Out of the listing below, copy every line that carries the string "above".

----------------------------------------

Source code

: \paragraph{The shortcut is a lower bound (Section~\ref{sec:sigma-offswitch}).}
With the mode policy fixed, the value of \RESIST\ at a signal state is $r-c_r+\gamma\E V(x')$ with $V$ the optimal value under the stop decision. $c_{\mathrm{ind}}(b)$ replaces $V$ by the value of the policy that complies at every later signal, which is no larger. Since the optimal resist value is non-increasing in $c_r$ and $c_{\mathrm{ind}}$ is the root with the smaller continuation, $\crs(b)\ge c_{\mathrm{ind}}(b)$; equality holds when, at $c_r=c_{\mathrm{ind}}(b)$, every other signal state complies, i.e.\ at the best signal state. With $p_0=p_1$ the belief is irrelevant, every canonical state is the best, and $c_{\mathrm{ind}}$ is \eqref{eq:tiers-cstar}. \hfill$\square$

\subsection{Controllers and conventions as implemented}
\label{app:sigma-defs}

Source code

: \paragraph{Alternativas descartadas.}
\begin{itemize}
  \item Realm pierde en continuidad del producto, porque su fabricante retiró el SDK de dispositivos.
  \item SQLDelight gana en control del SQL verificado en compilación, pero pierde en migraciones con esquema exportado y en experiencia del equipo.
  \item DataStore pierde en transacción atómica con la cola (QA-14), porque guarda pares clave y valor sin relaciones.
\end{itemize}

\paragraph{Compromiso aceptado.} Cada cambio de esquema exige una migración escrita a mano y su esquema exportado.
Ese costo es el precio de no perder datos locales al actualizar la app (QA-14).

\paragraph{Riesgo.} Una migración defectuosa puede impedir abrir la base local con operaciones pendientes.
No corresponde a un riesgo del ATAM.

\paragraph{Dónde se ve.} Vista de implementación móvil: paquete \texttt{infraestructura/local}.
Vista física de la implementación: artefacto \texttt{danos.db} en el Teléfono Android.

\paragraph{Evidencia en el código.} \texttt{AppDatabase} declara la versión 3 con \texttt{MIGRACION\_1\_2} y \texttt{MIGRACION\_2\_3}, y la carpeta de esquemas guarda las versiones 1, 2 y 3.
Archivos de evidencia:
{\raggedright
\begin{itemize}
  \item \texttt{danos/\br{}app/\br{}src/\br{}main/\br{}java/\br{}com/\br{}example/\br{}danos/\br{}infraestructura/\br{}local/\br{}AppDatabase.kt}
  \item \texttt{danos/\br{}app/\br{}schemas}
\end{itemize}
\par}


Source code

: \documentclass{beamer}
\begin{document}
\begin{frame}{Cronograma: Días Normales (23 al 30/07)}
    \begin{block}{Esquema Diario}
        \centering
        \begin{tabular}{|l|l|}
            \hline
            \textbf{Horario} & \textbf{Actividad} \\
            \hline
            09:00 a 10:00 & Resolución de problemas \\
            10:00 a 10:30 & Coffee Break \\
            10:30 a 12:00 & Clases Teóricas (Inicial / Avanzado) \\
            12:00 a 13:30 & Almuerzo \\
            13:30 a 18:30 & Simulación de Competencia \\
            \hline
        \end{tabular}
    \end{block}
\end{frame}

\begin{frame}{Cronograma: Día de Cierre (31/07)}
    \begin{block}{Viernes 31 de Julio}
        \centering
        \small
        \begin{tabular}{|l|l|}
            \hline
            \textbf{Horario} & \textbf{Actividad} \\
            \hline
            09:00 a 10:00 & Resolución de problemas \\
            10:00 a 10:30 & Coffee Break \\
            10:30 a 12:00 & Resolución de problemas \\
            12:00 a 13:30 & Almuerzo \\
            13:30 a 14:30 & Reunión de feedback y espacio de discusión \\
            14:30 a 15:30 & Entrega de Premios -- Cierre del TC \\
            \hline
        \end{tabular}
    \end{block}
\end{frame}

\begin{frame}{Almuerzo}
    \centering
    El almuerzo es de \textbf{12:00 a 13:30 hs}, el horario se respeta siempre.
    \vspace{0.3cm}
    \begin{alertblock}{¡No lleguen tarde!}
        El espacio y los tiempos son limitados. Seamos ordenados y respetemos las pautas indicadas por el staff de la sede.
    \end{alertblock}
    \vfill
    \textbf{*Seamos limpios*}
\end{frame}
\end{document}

----------------------------------------

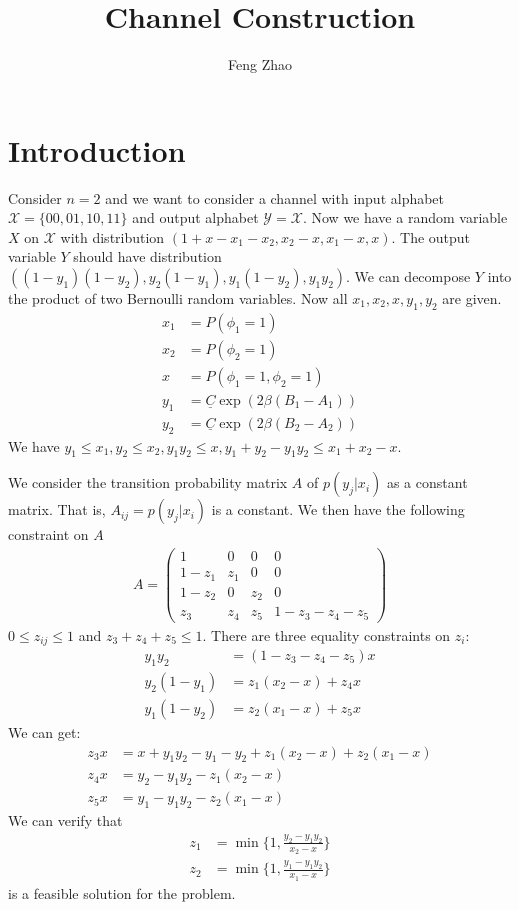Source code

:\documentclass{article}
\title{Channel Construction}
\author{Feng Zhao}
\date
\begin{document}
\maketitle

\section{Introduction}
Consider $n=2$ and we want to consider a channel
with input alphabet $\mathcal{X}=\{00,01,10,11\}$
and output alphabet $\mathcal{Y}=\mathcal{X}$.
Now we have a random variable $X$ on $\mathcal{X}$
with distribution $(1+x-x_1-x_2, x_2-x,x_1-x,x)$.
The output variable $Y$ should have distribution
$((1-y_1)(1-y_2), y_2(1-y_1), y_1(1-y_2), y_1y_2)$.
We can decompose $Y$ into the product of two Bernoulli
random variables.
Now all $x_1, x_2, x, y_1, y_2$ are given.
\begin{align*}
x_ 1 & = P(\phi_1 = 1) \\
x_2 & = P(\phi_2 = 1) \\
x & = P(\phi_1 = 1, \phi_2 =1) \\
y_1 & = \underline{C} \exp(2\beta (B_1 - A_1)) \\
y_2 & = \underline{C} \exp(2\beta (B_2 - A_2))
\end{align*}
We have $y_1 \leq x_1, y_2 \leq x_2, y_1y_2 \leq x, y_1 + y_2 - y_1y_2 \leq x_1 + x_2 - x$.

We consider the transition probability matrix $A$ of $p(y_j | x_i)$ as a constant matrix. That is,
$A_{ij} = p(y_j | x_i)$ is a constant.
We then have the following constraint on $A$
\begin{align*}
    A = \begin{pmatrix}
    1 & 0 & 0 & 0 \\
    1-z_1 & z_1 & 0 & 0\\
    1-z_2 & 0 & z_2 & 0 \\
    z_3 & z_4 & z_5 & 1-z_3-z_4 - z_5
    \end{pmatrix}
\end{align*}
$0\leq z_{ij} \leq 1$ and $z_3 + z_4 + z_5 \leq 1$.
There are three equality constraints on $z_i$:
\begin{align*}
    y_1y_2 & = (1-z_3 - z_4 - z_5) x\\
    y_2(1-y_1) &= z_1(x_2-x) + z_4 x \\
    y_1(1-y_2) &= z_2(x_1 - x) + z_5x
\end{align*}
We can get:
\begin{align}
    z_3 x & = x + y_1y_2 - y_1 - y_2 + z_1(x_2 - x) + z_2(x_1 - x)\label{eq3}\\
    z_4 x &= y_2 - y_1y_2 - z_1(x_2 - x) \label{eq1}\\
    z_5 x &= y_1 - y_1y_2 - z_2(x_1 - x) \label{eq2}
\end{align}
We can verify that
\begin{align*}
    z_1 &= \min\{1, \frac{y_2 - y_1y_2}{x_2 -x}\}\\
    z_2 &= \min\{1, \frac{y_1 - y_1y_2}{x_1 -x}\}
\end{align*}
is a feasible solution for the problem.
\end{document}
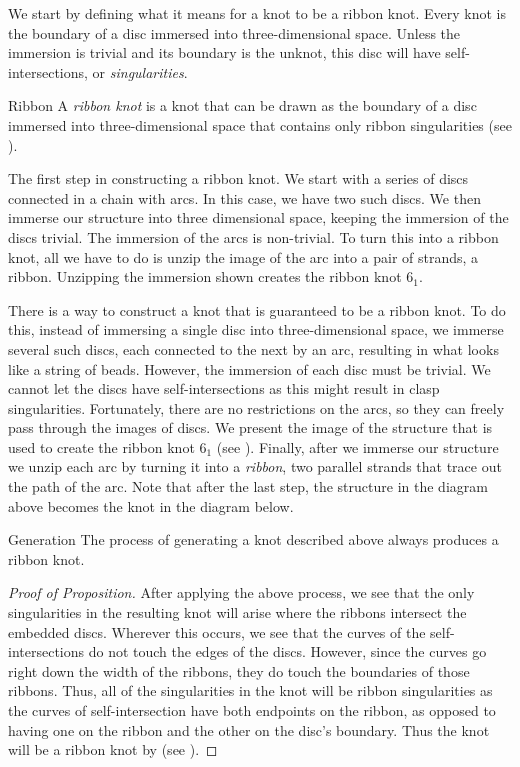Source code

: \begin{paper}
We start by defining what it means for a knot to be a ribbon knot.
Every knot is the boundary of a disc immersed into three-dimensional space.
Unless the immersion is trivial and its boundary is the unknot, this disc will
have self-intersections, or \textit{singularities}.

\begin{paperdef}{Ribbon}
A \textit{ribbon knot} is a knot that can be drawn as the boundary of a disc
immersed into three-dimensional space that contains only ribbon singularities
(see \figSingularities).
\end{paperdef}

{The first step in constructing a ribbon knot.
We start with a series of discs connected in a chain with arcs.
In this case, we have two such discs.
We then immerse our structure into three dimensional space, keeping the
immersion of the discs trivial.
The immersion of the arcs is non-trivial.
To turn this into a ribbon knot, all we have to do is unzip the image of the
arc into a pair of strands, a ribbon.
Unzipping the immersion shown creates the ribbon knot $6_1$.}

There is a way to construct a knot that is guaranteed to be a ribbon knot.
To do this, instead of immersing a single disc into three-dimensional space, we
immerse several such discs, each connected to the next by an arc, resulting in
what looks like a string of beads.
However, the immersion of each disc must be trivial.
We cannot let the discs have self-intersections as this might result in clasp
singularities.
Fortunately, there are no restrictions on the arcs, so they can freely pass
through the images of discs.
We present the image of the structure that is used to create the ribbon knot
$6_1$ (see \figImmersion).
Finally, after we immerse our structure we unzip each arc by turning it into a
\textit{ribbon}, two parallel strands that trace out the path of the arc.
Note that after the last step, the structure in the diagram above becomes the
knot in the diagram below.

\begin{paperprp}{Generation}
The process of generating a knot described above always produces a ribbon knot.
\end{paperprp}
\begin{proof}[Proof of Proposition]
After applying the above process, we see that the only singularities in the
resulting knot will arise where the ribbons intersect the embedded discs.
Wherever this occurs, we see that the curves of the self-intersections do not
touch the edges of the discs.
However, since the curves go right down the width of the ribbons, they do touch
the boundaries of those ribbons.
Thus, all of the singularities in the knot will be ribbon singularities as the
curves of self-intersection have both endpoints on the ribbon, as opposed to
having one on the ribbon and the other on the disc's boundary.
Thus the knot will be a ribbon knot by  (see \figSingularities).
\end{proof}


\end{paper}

----------------------------------------

• Response for this exercise
Note that after the last step, the structure in the diagram above becomes the
The process of generating a knot described above always produces a ribbon knot.
After applying the above process, we see that the only singularities in the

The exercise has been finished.